7.1.2.3 Multiple PAAs

   The PANA protocol allows multiple PAAs to exist on the same IP link
   and to be visible to PaCs on the link. PAAs may or may not be
   co-located with EPs as long as authorization results do not depend on
   whichever PAAs are chosen by a PaC [I-D.ietf-pana-pana].

7.2 Notification of PaC Presence

   When PAA and EP are separated and PAA is configured to be the
   initiator of the discovery and initial handshake phase of PANA, EP
   has the responsibility to detect presence of a new PaC and notifies
   the PAA(s) of the presence [I-D.ietf-pana-requirements].  Such a
   presence notification is carried either in a PAA-EP protocol message
   [I-D.yacine-pana-snmp] or in a PANA-PAA-Discover message generated by
   EP on behalf of PaC [I-D.ietf-pana-pana].

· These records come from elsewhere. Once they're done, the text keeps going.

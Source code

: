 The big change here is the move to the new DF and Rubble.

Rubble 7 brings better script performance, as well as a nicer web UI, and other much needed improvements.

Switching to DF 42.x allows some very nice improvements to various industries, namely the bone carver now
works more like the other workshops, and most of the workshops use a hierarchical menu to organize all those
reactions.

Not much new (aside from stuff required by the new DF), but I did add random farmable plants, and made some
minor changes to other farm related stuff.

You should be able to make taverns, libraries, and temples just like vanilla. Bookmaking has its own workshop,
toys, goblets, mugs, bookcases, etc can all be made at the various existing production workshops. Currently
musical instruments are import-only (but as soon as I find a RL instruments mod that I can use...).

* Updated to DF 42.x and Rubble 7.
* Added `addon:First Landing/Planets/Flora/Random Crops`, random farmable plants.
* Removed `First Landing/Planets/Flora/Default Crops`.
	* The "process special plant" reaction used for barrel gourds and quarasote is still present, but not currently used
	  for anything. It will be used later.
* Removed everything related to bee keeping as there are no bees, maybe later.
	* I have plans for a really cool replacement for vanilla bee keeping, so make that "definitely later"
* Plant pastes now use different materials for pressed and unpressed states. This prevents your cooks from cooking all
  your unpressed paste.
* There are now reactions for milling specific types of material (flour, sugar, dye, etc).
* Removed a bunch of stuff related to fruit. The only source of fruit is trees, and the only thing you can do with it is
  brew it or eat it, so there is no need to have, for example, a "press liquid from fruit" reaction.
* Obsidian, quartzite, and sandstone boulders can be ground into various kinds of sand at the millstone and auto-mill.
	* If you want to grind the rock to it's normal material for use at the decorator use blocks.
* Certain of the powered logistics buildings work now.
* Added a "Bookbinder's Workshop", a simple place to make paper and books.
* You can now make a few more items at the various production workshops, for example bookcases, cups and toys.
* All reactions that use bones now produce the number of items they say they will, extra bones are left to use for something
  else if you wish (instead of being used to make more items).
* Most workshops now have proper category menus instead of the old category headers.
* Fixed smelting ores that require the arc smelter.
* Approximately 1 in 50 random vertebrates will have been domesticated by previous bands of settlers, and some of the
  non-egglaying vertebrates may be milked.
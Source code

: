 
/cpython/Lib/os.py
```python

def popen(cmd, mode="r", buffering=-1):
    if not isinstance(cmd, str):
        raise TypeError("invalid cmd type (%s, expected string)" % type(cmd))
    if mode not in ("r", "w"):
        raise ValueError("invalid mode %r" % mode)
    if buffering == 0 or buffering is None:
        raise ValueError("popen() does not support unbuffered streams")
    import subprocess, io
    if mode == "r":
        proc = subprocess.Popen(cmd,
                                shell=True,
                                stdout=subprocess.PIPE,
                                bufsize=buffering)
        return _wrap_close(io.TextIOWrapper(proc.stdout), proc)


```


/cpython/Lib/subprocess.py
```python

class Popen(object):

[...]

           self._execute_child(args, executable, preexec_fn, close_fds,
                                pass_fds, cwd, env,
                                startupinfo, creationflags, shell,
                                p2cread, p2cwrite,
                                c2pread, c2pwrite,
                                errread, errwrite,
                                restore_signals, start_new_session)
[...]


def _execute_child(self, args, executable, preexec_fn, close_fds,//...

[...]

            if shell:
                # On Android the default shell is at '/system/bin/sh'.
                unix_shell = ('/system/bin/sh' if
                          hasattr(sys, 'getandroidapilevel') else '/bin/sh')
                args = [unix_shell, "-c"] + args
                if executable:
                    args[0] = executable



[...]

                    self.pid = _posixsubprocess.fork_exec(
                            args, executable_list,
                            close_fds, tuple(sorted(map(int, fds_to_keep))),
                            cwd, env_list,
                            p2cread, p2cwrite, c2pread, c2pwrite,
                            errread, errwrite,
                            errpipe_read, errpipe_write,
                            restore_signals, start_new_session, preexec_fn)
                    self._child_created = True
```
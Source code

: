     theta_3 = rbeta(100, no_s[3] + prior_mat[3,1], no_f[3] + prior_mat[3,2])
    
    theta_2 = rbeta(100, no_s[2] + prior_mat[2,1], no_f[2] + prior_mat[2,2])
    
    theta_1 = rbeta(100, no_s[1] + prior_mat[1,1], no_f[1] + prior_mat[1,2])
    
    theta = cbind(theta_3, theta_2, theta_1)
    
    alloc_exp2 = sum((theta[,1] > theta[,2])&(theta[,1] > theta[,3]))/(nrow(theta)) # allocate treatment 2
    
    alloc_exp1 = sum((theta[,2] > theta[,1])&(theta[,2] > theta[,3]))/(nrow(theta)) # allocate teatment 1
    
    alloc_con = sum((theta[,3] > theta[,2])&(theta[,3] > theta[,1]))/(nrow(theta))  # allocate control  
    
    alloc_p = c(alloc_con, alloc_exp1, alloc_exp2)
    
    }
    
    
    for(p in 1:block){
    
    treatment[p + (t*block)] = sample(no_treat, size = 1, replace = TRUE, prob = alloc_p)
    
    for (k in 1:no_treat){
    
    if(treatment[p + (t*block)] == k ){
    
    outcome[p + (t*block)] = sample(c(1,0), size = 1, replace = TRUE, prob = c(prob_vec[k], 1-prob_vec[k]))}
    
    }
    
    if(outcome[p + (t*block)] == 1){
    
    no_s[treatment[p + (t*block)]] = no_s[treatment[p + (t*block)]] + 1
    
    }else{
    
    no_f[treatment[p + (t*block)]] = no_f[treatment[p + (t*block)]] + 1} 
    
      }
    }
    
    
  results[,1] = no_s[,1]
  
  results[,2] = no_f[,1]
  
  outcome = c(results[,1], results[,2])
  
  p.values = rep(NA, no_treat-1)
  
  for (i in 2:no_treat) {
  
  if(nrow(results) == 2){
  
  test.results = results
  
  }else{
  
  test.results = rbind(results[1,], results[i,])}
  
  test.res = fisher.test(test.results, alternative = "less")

7.3 Filter Rule Installation

   Filtering rules to be installed on EP generally include a device
   identifier of PaC, and also cryptographic keying material (such as
   keys, key pairs, and initialization values) when needed.  The keying
   material is needed when attackers can eavesdrop and spoof on the
   device identifiers easily.  Each keying material is uniquely
   identified with a keying material name and has a lifetime for key
   management purpose.  The keying material is used with link-layer or
   network-layer ciphering to provide additional protection. For issues
   regarding data-origin authentication see Section 6.  In addition to
   the device identifier and keying material, other filter rules, such
   as the IP filter rules specified in NAS-Filter-Rule AVPs carried in
   Diameter EAP application [I-D.ietf-aaa-eap] may be installed on EP.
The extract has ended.